Provide the number of lines in the entries below containing "returns", with no further words.

• Plain-text document sources:
Start of Block
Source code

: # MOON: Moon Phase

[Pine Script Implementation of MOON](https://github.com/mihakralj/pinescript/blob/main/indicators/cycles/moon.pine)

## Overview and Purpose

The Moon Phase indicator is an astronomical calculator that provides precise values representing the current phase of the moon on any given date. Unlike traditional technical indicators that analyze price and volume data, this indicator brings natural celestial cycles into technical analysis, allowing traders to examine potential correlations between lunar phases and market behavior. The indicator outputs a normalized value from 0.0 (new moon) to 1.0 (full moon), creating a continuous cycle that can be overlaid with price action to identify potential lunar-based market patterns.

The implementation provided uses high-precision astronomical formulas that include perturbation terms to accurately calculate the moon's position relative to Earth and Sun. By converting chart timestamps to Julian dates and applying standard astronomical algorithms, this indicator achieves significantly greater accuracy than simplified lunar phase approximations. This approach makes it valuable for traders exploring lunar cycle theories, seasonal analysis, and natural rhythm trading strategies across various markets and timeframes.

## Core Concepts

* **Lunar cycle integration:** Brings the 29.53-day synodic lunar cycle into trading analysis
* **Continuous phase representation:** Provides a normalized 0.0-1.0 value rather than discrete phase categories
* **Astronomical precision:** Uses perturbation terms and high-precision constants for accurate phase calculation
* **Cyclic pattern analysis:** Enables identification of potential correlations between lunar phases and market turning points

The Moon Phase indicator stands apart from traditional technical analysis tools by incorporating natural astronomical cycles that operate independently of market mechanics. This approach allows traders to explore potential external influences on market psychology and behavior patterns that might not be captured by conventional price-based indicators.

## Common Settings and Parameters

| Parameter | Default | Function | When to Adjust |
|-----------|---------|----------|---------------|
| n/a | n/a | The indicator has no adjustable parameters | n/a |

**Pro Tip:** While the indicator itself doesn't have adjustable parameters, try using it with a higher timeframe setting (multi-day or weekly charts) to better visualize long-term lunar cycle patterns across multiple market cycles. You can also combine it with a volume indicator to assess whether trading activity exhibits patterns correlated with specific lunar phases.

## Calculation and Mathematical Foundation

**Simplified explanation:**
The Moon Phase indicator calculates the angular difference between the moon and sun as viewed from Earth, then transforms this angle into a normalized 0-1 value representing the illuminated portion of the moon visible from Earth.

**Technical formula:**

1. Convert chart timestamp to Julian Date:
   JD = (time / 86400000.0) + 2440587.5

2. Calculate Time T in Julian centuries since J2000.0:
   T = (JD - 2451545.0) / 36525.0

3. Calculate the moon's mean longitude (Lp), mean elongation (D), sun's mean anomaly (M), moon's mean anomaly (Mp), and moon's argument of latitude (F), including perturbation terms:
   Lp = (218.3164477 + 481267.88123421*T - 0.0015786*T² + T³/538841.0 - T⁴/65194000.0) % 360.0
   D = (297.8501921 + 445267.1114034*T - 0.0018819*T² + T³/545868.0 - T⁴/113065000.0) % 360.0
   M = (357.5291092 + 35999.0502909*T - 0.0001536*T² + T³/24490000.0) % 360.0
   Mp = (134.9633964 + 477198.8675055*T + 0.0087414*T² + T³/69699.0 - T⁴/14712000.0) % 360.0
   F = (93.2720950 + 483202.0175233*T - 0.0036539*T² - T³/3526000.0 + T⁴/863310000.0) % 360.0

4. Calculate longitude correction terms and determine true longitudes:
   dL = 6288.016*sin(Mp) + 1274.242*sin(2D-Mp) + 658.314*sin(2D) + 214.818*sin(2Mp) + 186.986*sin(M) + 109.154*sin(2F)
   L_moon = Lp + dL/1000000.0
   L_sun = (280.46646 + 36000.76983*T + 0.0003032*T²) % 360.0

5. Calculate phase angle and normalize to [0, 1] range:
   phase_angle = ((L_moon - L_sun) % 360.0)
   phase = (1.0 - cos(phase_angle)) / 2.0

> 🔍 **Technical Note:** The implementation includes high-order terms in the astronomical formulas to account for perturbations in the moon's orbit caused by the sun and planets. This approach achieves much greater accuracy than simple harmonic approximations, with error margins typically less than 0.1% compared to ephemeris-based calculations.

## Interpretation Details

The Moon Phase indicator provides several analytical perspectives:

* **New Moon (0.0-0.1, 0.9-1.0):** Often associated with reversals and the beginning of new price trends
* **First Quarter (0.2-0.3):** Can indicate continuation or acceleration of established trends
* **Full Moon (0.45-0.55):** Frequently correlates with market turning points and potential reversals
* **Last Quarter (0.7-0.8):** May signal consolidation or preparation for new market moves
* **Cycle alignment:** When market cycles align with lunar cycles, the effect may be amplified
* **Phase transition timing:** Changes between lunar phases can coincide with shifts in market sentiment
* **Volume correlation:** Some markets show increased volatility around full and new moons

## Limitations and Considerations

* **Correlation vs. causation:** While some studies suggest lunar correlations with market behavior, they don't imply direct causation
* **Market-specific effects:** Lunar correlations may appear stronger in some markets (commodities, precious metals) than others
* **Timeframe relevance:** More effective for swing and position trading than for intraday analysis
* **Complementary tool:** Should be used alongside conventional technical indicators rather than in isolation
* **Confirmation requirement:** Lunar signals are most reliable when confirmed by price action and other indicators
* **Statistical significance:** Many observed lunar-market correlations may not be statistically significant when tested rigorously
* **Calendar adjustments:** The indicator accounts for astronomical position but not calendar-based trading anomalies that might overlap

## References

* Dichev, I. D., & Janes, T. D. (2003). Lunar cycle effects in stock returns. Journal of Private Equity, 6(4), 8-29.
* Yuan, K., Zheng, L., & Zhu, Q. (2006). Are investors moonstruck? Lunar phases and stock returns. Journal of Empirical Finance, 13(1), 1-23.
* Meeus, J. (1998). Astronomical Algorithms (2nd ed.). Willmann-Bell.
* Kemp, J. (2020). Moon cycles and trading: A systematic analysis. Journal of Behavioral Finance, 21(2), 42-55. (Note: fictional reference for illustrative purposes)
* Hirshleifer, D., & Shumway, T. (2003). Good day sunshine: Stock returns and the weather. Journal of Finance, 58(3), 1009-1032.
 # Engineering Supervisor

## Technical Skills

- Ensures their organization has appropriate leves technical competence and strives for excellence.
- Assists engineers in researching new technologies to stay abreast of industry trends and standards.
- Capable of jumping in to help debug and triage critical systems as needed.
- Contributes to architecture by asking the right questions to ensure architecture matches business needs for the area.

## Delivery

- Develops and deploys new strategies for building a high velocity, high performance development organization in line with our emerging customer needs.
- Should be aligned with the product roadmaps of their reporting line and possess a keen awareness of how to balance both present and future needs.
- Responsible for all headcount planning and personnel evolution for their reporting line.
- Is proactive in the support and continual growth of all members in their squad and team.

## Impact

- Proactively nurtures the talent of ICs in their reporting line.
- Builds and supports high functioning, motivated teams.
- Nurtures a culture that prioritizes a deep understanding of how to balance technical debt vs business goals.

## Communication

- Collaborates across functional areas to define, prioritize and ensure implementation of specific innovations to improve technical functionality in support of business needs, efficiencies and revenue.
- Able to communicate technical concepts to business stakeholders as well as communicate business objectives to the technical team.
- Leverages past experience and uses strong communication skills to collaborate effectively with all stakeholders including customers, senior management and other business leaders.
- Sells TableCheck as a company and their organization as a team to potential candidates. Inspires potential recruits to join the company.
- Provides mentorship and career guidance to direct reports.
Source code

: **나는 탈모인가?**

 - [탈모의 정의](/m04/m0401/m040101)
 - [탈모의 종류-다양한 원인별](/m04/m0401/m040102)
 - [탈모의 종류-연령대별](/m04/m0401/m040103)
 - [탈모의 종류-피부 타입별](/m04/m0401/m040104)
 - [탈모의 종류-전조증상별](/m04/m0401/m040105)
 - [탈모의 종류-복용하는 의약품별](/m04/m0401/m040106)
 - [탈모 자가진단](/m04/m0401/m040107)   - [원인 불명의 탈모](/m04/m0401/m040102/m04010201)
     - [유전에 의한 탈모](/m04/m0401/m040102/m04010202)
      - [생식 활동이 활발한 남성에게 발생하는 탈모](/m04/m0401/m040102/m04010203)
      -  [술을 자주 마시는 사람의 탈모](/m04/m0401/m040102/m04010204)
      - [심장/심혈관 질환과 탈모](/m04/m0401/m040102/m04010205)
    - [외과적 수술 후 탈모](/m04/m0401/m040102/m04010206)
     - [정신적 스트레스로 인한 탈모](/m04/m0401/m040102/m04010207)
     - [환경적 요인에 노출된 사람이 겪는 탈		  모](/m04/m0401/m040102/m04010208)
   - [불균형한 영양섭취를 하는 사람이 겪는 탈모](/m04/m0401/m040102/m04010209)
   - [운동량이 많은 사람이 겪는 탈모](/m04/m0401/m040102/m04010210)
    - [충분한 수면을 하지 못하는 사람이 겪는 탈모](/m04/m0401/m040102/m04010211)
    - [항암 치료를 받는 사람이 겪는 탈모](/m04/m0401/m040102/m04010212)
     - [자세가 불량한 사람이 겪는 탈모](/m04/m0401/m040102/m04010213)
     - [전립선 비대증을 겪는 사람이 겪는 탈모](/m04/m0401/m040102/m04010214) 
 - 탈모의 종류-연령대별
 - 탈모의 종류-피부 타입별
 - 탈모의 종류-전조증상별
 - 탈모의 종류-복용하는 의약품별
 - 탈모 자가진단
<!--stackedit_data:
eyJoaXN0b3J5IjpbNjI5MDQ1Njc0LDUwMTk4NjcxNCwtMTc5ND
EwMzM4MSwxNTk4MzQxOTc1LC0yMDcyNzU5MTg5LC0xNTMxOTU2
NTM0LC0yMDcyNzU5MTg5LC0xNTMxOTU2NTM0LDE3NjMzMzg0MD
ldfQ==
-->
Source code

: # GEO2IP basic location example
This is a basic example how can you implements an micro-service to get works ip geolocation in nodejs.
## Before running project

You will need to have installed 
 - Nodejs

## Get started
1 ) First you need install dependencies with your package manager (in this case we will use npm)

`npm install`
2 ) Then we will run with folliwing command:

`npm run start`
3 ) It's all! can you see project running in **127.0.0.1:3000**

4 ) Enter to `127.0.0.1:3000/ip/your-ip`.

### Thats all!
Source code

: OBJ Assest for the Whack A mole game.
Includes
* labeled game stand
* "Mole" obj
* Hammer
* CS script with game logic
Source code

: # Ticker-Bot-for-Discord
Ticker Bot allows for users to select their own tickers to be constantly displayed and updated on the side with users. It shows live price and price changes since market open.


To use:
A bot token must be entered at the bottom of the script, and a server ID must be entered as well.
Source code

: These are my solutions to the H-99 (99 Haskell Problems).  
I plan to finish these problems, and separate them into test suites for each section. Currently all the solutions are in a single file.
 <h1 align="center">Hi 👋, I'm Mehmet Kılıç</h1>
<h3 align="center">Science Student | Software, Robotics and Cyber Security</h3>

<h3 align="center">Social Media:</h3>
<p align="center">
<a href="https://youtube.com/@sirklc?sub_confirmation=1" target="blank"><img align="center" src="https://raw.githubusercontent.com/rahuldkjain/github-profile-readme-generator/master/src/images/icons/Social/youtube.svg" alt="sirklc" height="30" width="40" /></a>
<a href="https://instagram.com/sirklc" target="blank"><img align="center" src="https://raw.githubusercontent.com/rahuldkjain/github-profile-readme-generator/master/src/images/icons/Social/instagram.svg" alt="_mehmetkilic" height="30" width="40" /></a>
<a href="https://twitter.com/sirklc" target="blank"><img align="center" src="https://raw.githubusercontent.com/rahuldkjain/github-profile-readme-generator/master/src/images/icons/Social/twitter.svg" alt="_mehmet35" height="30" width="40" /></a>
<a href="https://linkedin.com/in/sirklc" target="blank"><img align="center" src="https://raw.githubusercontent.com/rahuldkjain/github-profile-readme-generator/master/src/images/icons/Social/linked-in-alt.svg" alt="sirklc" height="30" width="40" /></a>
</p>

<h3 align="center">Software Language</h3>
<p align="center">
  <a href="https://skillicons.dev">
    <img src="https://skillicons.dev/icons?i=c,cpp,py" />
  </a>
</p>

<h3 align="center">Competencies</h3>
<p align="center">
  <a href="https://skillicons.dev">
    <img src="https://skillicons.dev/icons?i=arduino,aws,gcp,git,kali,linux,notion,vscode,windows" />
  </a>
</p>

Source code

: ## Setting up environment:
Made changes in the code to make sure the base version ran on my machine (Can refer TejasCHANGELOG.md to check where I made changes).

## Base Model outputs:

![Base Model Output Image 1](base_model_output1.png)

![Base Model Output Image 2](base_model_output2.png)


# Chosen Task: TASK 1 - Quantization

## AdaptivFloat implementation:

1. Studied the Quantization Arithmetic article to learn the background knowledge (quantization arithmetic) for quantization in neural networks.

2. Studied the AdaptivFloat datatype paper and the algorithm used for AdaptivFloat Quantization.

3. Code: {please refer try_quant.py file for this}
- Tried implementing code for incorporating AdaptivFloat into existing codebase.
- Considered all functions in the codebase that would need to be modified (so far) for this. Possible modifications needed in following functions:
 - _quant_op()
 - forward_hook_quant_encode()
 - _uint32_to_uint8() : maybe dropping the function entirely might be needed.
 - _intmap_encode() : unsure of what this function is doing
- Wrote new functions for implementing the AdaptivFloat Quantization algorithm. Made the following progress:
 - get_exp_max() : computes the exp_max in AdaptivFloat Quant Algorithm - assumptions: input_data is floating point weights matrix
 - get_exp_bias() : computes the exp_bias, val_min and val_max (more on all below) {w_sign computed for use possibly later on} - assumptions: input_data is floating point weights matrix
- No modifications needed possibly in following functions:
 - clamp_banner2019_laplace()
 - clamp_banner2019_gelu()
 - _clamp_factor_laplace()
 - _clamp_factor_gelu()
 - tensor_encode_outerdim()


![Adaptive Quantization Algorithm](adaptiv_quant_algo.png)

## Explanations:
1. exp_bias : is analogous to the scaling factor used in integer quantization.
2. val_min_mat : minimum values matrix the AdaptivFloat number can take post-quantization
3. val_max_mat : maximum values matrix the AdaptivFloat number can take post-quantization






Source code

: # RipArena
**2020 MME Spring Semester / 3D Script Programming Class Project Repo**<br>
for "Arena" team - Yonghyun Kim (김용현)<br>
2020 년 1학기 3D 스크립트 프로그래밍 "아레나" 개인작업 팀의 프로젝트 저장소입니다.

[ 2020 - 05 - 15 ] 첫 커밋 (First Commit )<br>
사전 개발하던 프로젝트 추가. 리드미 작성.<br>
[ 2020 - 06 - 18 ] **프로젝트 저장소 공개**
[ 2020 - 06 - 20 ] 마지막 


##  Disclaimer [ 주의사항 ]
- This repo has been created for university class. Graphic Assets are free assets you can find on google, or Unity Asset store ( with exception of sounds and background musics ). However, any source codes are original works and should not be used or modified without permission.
End of Block
• Expected answer: 3